Wednesday, November 7, 2012

Sailing and Driving


Driving can be so relaxing, so liberating. I like to drive. I really like to drive by myself. It’s a time to think, to reflect, to be myself.
In fact, the beach and driving have quite a bit in common for me. The beach is also very relaxing. I imagine that driving a boat would be wonderful. The freedom of driving, the peaceful gestures of the ocean, all together would make for a wonderful experience.
As I pulled into my driveway, I laughed as I realized how upsetting driving a car could be, especially when people hit your stopped car. Driving a boat would be better, the ocean had less idiot drivers around.



But imagine being the driver of the Titanic; what an upsetting drive that would have been…
I stuck my key into the front door, turned it left, and back up again. The aroma of my mom’s chicken filled my nose and I smiled. I liked being home, sometimes.
“Hey sweetie, dinner is almost done,” she yelled from the kitchen. I loved my mom, no matter how much I acted like I didn’t need her.
Sometimes I resented her for not having the money to support me through college—

There is no use being alive if one must work. The event from which each of us is entitled to expect the revelation of his own life’s meaning - that event which I may not yet have found, but on whose path I seek myself - is not earned by work. ~Nadja, Breton

I often struggle with the need to be free of responsibility. So many of my peers seem to be free of responsibility, at least to the degree that I feel. What’s the point of responsibility. I guess there are two possibilities.
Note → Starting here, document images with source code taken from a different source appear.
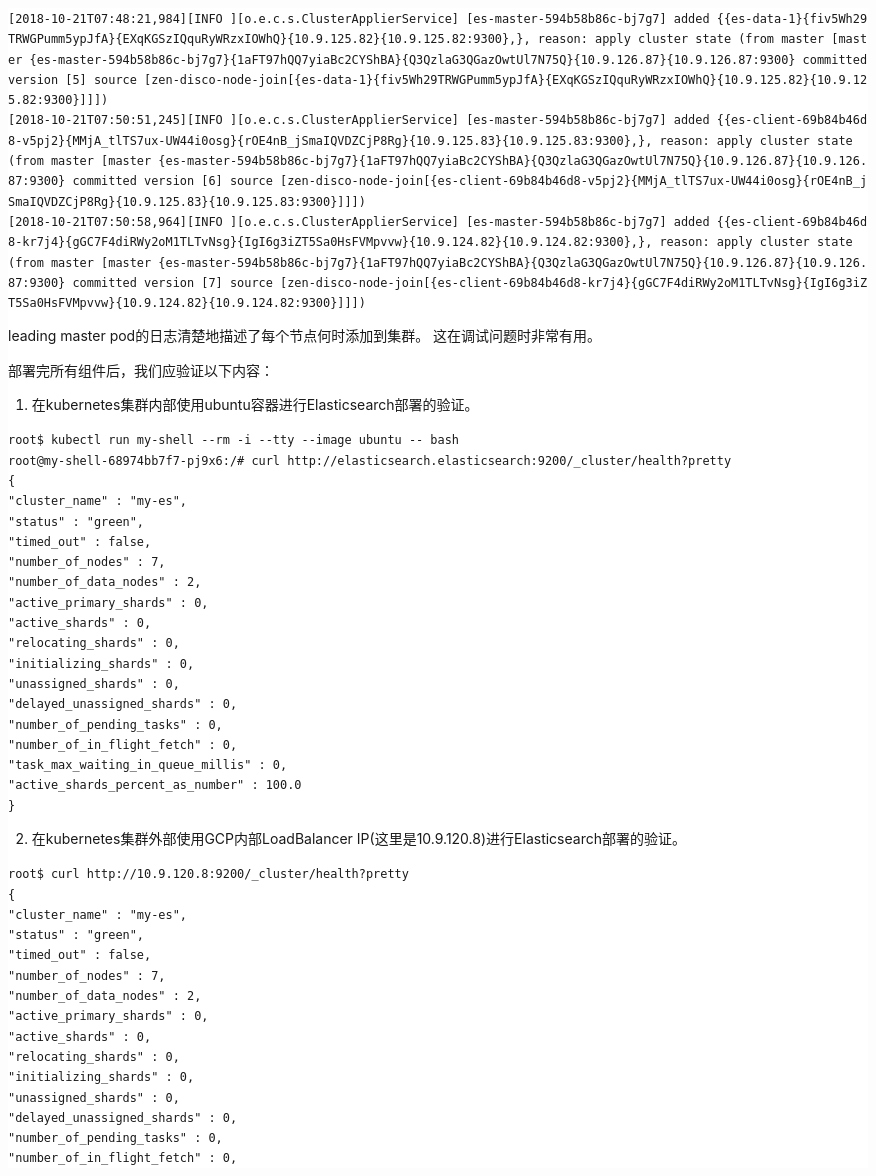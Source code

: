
 ```shell
[2018-10-21T07:48:21,984][INFO ][o.e.c.s.ClusterApplierService] [es-master-594b58b86c-bj7g7] added {{es-data-1}{fiv5Wh29TRWGPumm5ypJfA}{EXqKGSzIQquRyWRzxIOWhQ}{10.9.125.82}{10.9.125.82:9300},}, reason: apply cluster state (from master [master {es-master-594b58b86c-bj7g7}{1aFT97hQQ7yiaBc2CYShBA}{Q3QzlaG3QGazOwtUl7N75Q}{10.9.126.87}{10.9.126.87:9300} committed version [5] source [zen-disco-node-join[{es-data-1}{fiv5Wh29TRWGPumm5ypJfA}{EXqKGSzIQquRyWRzxIOWhQ}{10.9.125.82}{10.9.125.82:9300}]]])
[2018-10-21T07:50:51,245][INFO ][o.e.c.s.ClusterApplierService] [es-master-594b58b86c-bj7g7] added {{es-client-69b84b46d8-v5pj2}{MMjA_tlTS7ux-UW44i0osg}{rOE4nB_jSmaIQVDZCjP8Rg}{10.9.125.83}{10.9.125.83:9300},}, reason: apply cluster state (from master [master {es-master-594b58b86c-bj7g7}{1aFT97hQQ7yiaBc2CYShBA}{Q3QzlaG3QGazOwtUl7N75Q}{10.9.126.87}{10.9.126.87:9300} committed version [6] source [zen-disco-node-join[{es-client-69b84b46d8-v5pj2}{MMjA_tlTS7ux-UW44i0osg}{rOE4nB_jSmaIQVDZCjP8Rg}{10.9.125.83}{10.9.125.83:9300}]]])
[2018-10-21T07:50:58,964][INFO ][o.e.c.s.ClusterApplierService] [es-master-594b58b86c-bj7g7] added {{es-client-69b84b46d8-kr7j4}{gGC7F4diRWy2oM1TLTvNsg}{IgI6g3iZT5Sa0HsFVMpvvw}{10.9.124.82}{10.9.124.82:9300},}, reason: apply cluster state (from master [master {es-master-594b58b86c-bj7g7}{1aFT97hQQ7yiaBc2CYShBA}{Q3QzlaG3QGazOwtUl7N75Q}{10.9.126.87}{10.9.126.87:9300} committed version [7] source [zen-disco-node-join[{es-client-69b84b46d8-kr7j4}{gGC7F4diRWy2oM1TLTvNsg}{IgI6g3iZT5Sa0HsFVMpvvw}{10.9.124.82}{10.9.124.82:9300}]]])
```

leading master pod的日志清楚地描述了每个节点何时添加到集群。 这在调试问题时非常有用。

部署完所有组件后，我们应验证以下内容：

1. 在kubernetes集群内部使用ubuntu容器进行Elasticsearch部署的验证。

```shell
root$ kubectl run my-shell --rm -i --tty --image ubuntu -- bash
root@my-shell-68974bb7f7-pj9x6:/# curl http://elasticsearch.elasticsearch:9200/_cluster/health?pretty
{
"cluster_name" : "my-es",
"status" : "green",
"timed_out" : false,
"number_of_nodes" : 7,
"number_of_data_nodes" : 2,
"active_primary_shards" : 0,
"active_shards" : 0,
"relocating_shards" : 0,
"initializing_shards" : 0,
"unassigned_shards" : 0,
"delayed_unassigned_shards" : 0,
"number_of_pending_tasks" : 0,
"number_of_in_flight_fetch" : 0,
"task_max_waiting_in_queue_millis" : 0,
"active_shards_percent_as_number" : 100.0
}
```

2. 在kubernetes集群外部使用GCP内部LoadBalancer IP(这里是10.9.120.8)进行Elasticsearch部署的验证。

```shell
root$ curl http://10.9.120.8:9200/_cluster/health?pretty
{
"cluster_name" : "my-es",
"status" : "green",
"timed_out" : false,
"number_of_nodes" : 7,
"number_of_data_nodes" : 2,
"active_primary_shards" : 0,
"active_shards" : 0,
"relocating_shards" : 0,
"initializing_shards" : 0,
"unassigned_shards" : 0,
"delayed_unassigned_shards" : 0,
"number_of_pending_tasks" : 0,
"number_of_in_flight_fetch" : 0,
```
1. I could be over-working myself for nothing.
2. One day, all of my work will pay off. All of this stress I put on myself is going to be worth it. I’ll already know the value of a dollar. I’ll already have my work ethic. I’ll get a job over someone who got to goof off throughout high school and college.

Hopefully option two will become reality and I’ll get to retire and buy a boat and just hope my fate doesn’t lead me to the titanic.